Setelah bertengkar, Heiner selalu menjadi orang pertama yang meminta maaf dan berusaha berdamai. Setelah berbaikan, ia selalu memeluk Annette dan mencium kening serta pipinya.
Tapi jika kupikir kembali… mungkin semua itu hanya bagian dari rencananya.
Untuk menjadi bagian dari lingkaran Marquis, ia pasti harus memastikan pernikahannya dengan putri Marquis berjalan lancar. Ia pasti berpura-pura bahagia dan berpura-pura mencintainya.
Perutnya terasa mual meski ia belum makan apa pun. Annette membalikkan tubuhnya, mencoba berbaring dengan nyaman. Namun, suara Heiner yang kembali berdiri membuatnya menoleh lagi.
Heiner menaruh teko di atas kompor dan memilih daun teh yang disediakan oleh hotel. Suara air mendidih mengisi keheningan. Tak lama kemudian, aroma teh yang lembut menyebar di dalam ruangan.
"Minumlah."
Heiner mengulurkan secangkir teh. Annette menatapnya dengan mata membelalak sebelum perlahan mengangkat wajah. Heiner menggerakkan cangkir sedikit lebih dekat, mendesaknya.
"Minum."
Dengan ragu, Annette mengangkat tubuhnya dan menerima cangkir teh yang masih hangat. Kehangatan itu merambat ke telapak tangannya, membawa sedikit kenyamanan.
"Seharusnya bisa membantu tidurmu."
"...Apa ini?"
"Chamomile."
Nada suara Heiner tetap dingin dan terdengar seolah-olah ia sedang tidak senang.

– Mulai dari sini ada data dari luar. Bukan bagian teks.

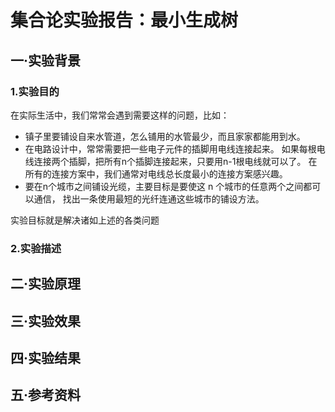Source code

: # 集合论实验报告：最小生成树
## 一·实验背景
### 1.实验目的
在实际生活中，我们常常会遇到需要这样的问题，比如：

- 镇子里要铺设自来水管道，怎么铺用的水管最少，而且家家都能用到水。
- 在电路设计中，常常需要把一些电子元件的插脚用电线连接起来。
  如果每根电线连接两个插脚，把所有n个插脚连接起来，只要用n-1根电线就可以了。
  在所有的连接方案中，我们通常对电线总长度最小的连接方案感兴趣。
- 要在n个城市之间铺设光缆，主要目标是要使这 n 个城市的任意两个之间都可以通信，
  找出一条使用最短的光纤连通这些城市的铺设方法。

实验目标就是解决诸如上述的各类问题
### 2.实验描述
## 二·实验原理
## 三·实验效果
## 四·实验结果
## 五·参考资料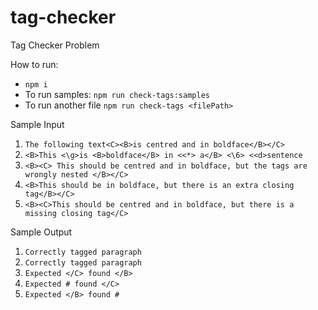# tag-checker

Tag Checker Problem

How to run:
* `npm i`
* To run samples: `npm run check-tags:samples`
* To run another file `npm run check-tags <filePath>`

Sample Input
1) `The following text<C><B>is centred and in boldface</B></C>`
2) `<B>This <\g>is <B>boldface</B> in <<*> a</B> <\6> <<d>sentence`
3) `<B><C> This should be centred and in boldface, but the tags are wrongly nested </B></C>`
4) `<B>This should be in boldface, but there is an extra closing tag</B></C>`
5) `<B><C>This should be centred and in boldface, but there is a missing closing tag</C>`

Sample Output
1) `Correctly tagged paragraph`
2) `Correctly tagged paragraph`
3) `Expected </C> found </B>`
4) `Expected # found </C>`
5) `Expected </B> found #`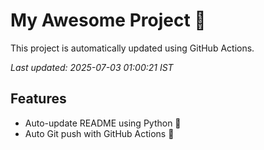 # My Awesome Project 🚀

This project is automatically updated using GitHub Actions.

_Last updated: 2025-07-03 01:00:21 IST_

## Features
- Auto-update README using Python 🐍
- Auto Git push with GitHub Actions 🤖
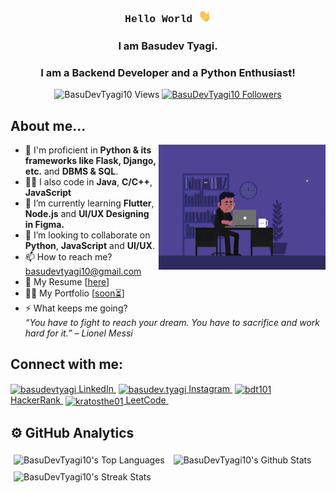 <div align="center">
    <h3 style="font-family: Courier" > Hello World <img src="./gifs/hi.gif" height="20px" width="20px"></h3>
    <h3>I am Basudev Tyagi.</h3>
    <h3>I am a Backend Developer and a Python Enthusiast!</h3>
    <p align="center">
        <img src="https://komarev.com/ghpvc/?username=BasuDevTyagi10&label=Profile%20views&color=blueviolet&style=flat" alt="BasuDevTyagi10 Views" />
        <a href="https://github.com/BasuDevTyagi10?tab=followers"><img src="https://img.shields.io/github/followers/BasuDevTyagi10?label=Followers&style=social" alt="BasuDevTyagi10 Followers"></a>
    </p>
</div>

<div>
<h2>About me...</h2>
<img alt="NightCoding" src="./gifs/download.gif" height="200px" align="right"/>
<ul>
<li>💪 I'm proficient in <b>Python & its frameworks like Flask, Django, etc.</b> and <b>DBMS & SQL</b>.</li>
<li>👨‍💻 I also code in <b>Java</b>, <b>C/C++</b>, <b>JavaScript</b></li>
<li>🌱 I’m currently learning <b>Flutter</b>, <b>Node.js</b> and <b>UI/UX Designing in Figma.</b>
</li>
<li>🤝 I’m looking to collaborate on <b>Python</b>, <b>JavaScript</b> and <b>UI/UX</b>.</li>
<li>📫 How to reach me? <a href="mailto:basudevtyagi10@gmail.com">basudevtyagi10@gmail.com</a></li>
<li>📄 My Resume [<a href="./resume/Basudev Tyagi.pdf">here</a>]</li>
<li>👨‍💼 My Portfolio [<a href="#">soon⏳</a>]</li>
<li>⚡ What keeps me going?<br><i>“You have to fight to reach your dream. You have to sacrifice and work hard for it.” – Lionel Messi</i></li>
</ul>
</div>

<div>
<h2>Connect with me:</h2>

<a href="https://www.linkedin.com/in/basudevtyagi/" target="blank"><img align="center" src="https://external-content.duckduckgo.com/iu/?u=https%3A%2F%2Fwww.mareauxoiseaux.fr%2Fwp-content%2Fuploads%2F2019%2F04%2Flogo-linkedin.png&f=1&nofb=1" alt="basudevtyagi" height="30" width="30"/> LinkedIn&nbsp;</a>
<a href="https://www.instagram.com/basudev.tyagi/" target="blank"><img align="center" src="https://external-content.duckduckgo.com/iu/?u=http%3A%2F%2Fpngimg.com%2Fuploads%2Finstagram%2Finstagram_PNG9.png&f=1&nofb=1" alt="basudev.tyagi" height="30" width="30"/> Instagram&nbsp;</a>
<a href="https://www.hackerrank.com/bdt101" target="blank"><img align="center" src="https://external-content.duckduckgo.com/iu/?u=https%3A%2F%2F1.bp.blogspot.com%2F-ULT9oDhqr24%2FXJYCrttOEpI%2FAAAAAAAAJYE%2FinXHXlzblBI3SbcGpiUj4TMNj-E8uPlaQCK4BGAYYCw%2Fs1600%2Flogo%252Bhackerrank%252Bicon.png&f=1&nofb=1" alt="bdt101" height="30" width="30"/> HackerRank&nbsp;</a>
<a href="https://leetcode.com/tyagi101basudev/" target="blank"><img align="center" src="https://external-content.duckduckgo.com/iu/?u=https%3A%2F%2Fleetcode.com%2Fstatic%2Fimages%2FLeetCode_logo.png&f=1&nofb=1" alt="kratosthe01" height="30" width="30"/> LeetCode&nbsp;</a>
</div>

<div>
<h2>⚙️&nbsp;GitHub Analytics</h2>
<img height="180px" style="margin: 5px" src="https://github-readme-stats.vercel.app/api/top-langs?username=BasuDevTyagi10&show_icons=true&locale=en&layout=compact&theme=midnight-purple" alt="BasuDevTyagi10's Top Languages" />

<img height="180px" style="margin: 5px" src="https://github-readme-stats.vercel.app/api?username=BasuDevTyagi10&count_private=true&show_icons=true&locale=en&theme=midnight-purple" alt="BasuDevTyagi10's Github Stats"/>

<img height="180px" style="margin: 5px" src="https://github-readme-streak-stats.herokuapp.com/?user=BasuDevTyagi10&show_icons=true&theme=midnight-purple" alt="BasuDevTyagi10's Streak Stats" />
</div>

Annette menyesap tehnya, mencermati ekspresinya. Tatapannya tetap tajam, dan ia menganggukkan dagu.
"Berikan tasmu."
"Tas... kenapa?"
"Untuk kulihat."
Melihat apa?
Menelan protesnya, Annette mengambil tasnya dengan ragu-ragu. Namun, Heiner langsung menyambarnya dan duduk di tepi ranjang. Dengan tenang, ia mulai mengeluarkan isi tasnya satu per satu, meletakkannya di atas tempat tidur.
"Ini pil tidur?"
"Bukan, ini pil tidurnya..."
"Lalu ini apa?"
"Obat sakit kepala."
"Dan ini?"
"Obat pencernaan."
Melihat ekspresi Heiner yang semakin mengeras, Annette buru-buru menambahkan, seolah ingin memberi alasan.
"Karena perutku sering sakit."
"Apa kata dokter?"
"Hanya..."
Annette ragu sejenak, lalu memilih menjawab dengan jujur.
"... Katanya aku terlalu sensitif."
Bagaimanapun juga, Heiner bisa mengetahuinya jika bertanya pada Arnold. Tak ada gunanya berbohong demi harga dirinya.
Heiner menggenggam kantong obat itu dalam diam. Lalu, ia menatap ke dalam tasnya tanpa berkata apa pun.
Ekspresinya seakan berkata, "Tentu saja."
Annette menggigit bibir bawahnya.
Setelah mengeluarkan hampir semua barang, Heiner mengambil sesuatu dari dasar tas.
Secarik kertas putih.
Annette langsung menyadari apa itu—wajahnya menegang.
Itu adalah kartu nama Ansgar Stetter.